== Segment start ==

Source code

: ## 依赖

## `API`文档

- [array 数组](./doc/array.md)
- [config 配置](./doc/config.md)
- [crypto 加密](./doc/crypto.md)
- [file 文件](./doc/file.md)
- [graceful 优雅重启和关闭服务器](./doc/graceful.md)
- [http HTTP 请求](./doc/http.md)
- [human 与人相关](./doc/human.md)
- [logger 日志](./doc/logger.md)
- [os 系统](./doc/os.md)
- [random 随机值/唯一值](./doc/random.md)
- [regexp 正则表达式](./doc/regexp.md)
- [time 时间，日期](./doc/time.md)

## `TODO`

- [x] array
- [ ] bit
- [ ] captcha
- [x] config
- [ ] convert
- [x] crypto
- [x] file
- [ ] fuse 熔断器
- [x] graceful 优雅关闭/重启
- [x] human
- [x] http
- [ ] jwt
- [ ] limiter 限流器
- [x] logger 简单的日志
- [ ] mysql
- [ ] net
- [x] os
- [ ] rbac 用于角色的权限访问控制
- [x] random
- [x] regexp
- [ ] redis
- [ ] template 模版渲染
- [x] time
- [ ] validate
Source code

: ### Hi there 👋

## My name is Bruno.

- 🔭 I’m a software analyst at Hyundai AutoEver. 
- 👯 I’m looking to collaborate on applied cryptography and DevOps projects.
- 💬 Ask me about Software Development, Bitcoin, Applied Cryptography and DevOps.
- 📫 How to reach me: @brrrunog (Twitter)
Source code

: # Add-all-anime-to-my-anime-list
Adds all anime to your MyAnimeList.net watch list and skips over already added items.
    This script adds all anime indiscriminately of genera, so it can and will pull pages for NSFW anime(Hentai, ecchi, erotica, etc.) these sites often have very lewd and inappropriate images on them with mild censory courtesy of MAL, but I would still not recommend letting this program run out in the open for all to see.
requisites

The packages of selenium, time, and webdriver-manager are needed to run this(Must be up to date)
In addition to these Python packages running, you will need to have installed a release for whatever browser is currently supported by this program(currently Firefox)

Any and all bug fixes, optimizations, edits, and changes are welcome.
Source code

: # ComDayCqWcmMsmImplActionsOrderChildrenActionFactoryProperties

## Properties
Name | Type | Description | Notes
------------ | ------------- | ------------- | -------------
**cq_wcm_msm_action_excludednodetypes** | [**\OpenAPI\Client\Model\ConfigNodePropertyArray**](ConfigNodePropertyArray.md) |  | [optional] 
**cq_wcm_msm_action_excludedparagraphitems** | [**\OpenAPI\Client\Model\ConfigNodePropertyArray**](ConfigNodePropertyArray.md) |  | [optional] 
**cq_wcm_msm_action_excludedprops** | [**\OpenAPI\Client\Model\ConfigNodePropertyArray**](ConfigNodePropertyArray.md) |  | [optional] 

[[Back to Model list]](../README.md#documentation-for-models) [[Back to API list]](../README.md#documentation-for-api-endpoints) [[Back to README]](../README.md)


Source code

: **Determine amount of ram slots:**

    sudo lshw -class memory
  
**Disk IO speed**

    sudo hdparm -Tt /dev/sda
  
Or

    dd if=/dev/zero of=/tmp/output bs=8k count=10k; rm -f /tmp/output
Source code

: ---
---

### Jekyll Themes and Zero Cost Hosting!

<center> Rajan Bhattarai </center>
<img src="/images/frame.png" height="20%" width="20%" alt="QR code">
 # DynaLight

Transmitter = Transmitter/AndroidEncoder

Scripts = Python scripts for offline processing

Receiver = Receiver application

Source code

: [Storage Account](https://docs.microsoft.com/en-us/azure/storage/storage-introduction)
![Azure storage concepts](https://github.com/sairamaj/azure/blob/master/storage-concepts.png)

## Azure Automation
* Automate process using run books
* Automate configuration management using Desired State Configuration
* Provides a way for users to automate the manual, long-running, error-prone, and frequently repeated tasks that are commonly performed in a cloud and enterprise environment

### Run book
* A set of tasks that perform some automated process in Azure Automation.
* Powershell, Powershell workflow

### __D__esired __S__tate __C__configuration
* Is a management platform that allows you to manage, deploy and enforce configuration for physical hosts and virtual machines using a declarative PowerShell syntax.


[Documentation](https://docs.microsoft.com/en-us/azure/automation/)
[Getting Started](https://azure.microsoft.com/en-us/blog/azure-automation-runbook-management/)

== Segment end ==

* [What you are asked to do]
Retype, exactly as written, everything from the first line of the data above through the line containing "- 🔭 I’m a software". Nothing else should appear.

* [Task response]
Source code

: ## 依赖

## `API`文档

- [array 数组](./doc/array.md)
- [config 配置](./doc/config.md)
- [crypto 加密](./doc/crypto.md)
- [file 文件](./doc/file.md)
- [graceful 优雅重启和关闭服务器](./doc/graceful.md)
- [http HTTP 请求](./doc/http.md)
- [human 与人相关](./doc/human.md)
- [logger 日志](./doc/logger.md)
- [os 系统](./doc/os.md)
- [random 随机值/唯一值](./doc/random.md)
- [regexp 正则表达式](./doc/regexp.md)
- [time 时间，日期](./doc/time.md)

## `TODO`

- [x] array
- [ ] bit
- [ ] captcha
- [x] config
- [ ] convert
- [x] crypto
- [x] file
- [ ] fuse 熔断器
- [x] graceful 优雅关闭/重启
- [x] human
- [x] http
- [ ] jwt
- [ ] limiter 限流器
- [x] logger 简单的日志
- [ ] mysql
- [ ] net
- [x] os
- [ ] rbac 用于角色的权限访问控制
- [x] random
- [x] regexp
- [ ] redis
- [ ] template 模版渲染
- [x] time
- [ ] validate
Source code

: ### Hi there 👋

## My name is Bruno.

- 🔭 I’m a software analyst at Hyundai AutoEver. 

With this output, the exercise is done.